А пять полевых жандармов
вином подкрепили силы.
Закрылся засов тюремный,
едва только девять било...
Внезапная тревога гасит радость дона Мануэля. Он замечает осторожно, что есть ведь у Федерико и другие стихотворения...
– О разумеется, – отвечает собеседник учтиво. – «Романс о гражданской гвардии», например. Есть и пьесы – скажем, «Иерма». А интервью какие! Вы, возможно, еще не читали самого последнего – того, где ваш друг заявляет, что ему ненавистны испанцы, приносящие себя в жертву абстрактной идее национализма?..
– Но нельзя же сводить его творчество только к этому! – умоляюще возражает композитор.
– В самом деле? – усмехается собеседник. – Тогда, быть может, вы укажете мне такие произведения Гарсиа Лорки, которые помогают воспитывать людей в нашем духе?.. Или, – продолжает он, насладившись растерянным молчанием старика, – хотя бы поручитесь за то, что теперь наши идеи найдут выражение в его стихах? Впрочем, что я! – как бы спохватывается он, прищурившись. – Вы и сами не пожелали с нами сотрудничать... Счастье ваше, что музыка не поэзия; композитору все-таки легче скрыть свои мысли. Вот почему мы с вами так мирно беседуем. И вот почему, – заключает незнакомец, вставая, – я решительно ничего не могу сделать для облегчения участи вашего ученика и друга.

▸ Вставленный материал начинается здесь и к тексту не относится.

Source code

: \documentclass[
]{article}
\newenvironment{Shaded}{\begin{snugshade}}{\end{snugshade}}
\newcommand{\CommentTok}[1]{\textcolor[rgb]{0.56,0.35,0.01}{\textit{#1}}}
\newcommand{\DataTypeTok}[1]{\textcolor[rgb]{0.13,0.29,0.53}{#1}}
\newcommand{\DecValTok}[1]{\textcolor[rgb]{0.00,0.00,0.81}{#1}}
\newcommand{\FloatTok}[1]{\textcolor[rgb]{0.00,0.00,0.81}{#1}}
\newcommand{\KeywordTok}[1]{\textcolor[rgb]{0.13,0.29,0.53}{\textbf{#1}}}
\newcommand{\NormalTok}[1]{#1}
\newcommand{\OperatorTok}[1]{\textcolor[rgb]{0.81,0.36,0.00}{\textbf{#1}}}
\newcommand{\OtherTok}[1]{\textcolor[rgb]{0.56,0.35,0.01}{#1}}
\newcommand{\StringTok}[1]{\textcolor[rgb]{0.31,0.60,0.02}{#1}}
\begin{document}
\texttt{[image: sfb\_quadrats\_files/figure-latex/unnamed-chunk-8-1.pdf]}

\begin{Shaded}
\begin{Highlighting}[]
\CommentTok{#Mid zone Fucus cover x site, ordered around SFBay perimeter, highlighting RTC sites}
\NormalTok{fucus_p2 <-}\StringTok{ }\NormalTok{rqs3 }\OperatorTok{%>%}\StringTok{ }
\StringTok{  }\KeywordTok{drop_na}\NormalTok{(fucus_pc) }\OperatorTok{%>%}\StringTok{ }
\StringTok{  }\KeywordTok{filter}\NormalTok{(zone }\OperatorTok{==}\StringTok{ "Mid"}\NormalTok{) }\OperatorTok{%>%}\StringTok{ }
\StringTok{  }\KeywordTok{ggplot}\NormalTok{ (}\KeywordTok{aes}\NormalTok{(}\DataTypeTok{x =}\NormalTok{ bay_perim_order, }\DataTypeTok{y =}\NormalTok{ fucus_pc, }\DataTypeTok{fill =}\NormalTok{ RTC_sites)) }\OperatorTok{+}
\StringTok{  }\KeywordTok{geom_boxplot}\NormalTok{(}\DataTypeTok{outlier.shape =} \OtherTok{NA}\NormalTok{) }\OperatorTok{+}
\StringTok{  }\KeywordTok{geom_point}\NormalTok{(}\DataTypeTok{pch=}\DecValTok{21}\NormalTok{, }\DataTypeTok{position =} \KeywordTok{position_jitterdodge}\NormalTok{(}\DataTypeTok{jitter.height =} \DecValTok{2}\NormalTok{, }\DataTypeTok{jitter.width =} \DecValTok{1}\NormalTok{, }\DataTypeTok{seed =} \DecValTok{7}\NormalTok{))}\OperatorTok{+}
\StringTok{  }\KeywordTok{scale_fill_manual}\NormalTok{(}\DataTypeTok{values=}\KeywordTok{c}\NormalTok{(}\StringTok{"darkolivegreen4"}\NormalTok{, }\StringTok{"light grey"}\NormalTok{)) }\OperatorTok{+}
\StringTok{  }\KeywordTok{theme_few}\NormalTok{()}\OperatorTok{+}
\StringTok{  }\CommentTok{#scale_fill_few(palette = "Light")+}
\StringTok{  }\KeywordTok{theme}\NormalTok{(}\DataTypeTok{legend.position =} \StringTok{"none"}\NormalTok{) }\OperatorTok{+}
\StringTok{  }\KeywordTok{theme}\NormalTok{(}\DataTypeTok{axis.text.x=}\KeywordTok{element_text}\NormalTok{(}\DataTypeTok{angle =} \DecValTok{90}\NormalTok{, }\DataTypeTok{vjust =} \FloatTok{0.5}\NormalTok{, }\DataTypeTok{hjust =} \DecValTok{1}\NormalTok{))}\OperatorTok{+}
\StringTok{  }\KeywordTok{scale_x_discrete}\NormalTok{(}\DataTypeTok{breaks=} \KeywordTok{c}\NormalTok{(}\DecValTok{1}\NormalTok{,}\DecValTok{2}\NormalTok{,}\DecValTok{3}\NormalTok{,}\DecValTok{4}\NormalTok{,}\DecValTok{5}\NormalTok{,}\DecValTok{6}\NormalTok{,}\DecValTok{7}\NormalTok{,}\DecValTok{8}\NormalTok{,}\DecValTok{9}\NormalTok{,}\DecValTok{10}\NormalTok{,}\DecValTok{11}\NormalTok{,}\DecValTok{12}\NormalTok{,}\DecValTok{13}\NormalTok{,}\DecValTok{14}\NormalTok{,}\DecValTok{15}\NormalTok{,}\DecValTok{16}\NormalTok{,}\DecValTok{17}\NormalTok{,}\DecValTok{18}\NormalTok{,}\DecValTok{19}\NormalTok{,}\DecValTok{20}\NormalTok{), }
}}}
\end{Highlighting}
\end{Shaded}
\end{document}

– Но Федерико – великий поэт! – в отчаянии хватает его за рукав дон Мануэль.
– Великий поэт! – отзывается, словно эхо, незнакомец, без труда высвобождая рукав из бессильных стариковских пальцев. – Один крупный деятель нашего движения сказал как-то, разумеется, в узком кругу: «К поэтам нельзя относиться серьезно. Иначе их пришлось бы расстреливать».
– Вот видите! – пытается Мануэль де Фалья сложить в улыбку трясущиеся губы. И, задохнувшись, слышит:
– В идеале это, конечно, так. Но пока борьба не окончена, мы вынуждены относиться к поэтам серьезно. Вполне серьезно.
Где-то за окном, за прикрывающим окно уродливым деревянным ящиком – плеск магнолиевых листьев в университетском саду по соседству, и безлунная августовская ночь, и Гранада, и воля... А здесь – голые стены, свет пыльной лампочки под потолком, вздохи и стоны товарищей по заключению.
Ничего этого не видит, не слышит совсем еще молодой человек в полосатой пижаме. Внезапный, как обморок, сон, сваливший его, приоткрыл ему рот, разгладил морщины, вернул лицу мальчишеское выражение.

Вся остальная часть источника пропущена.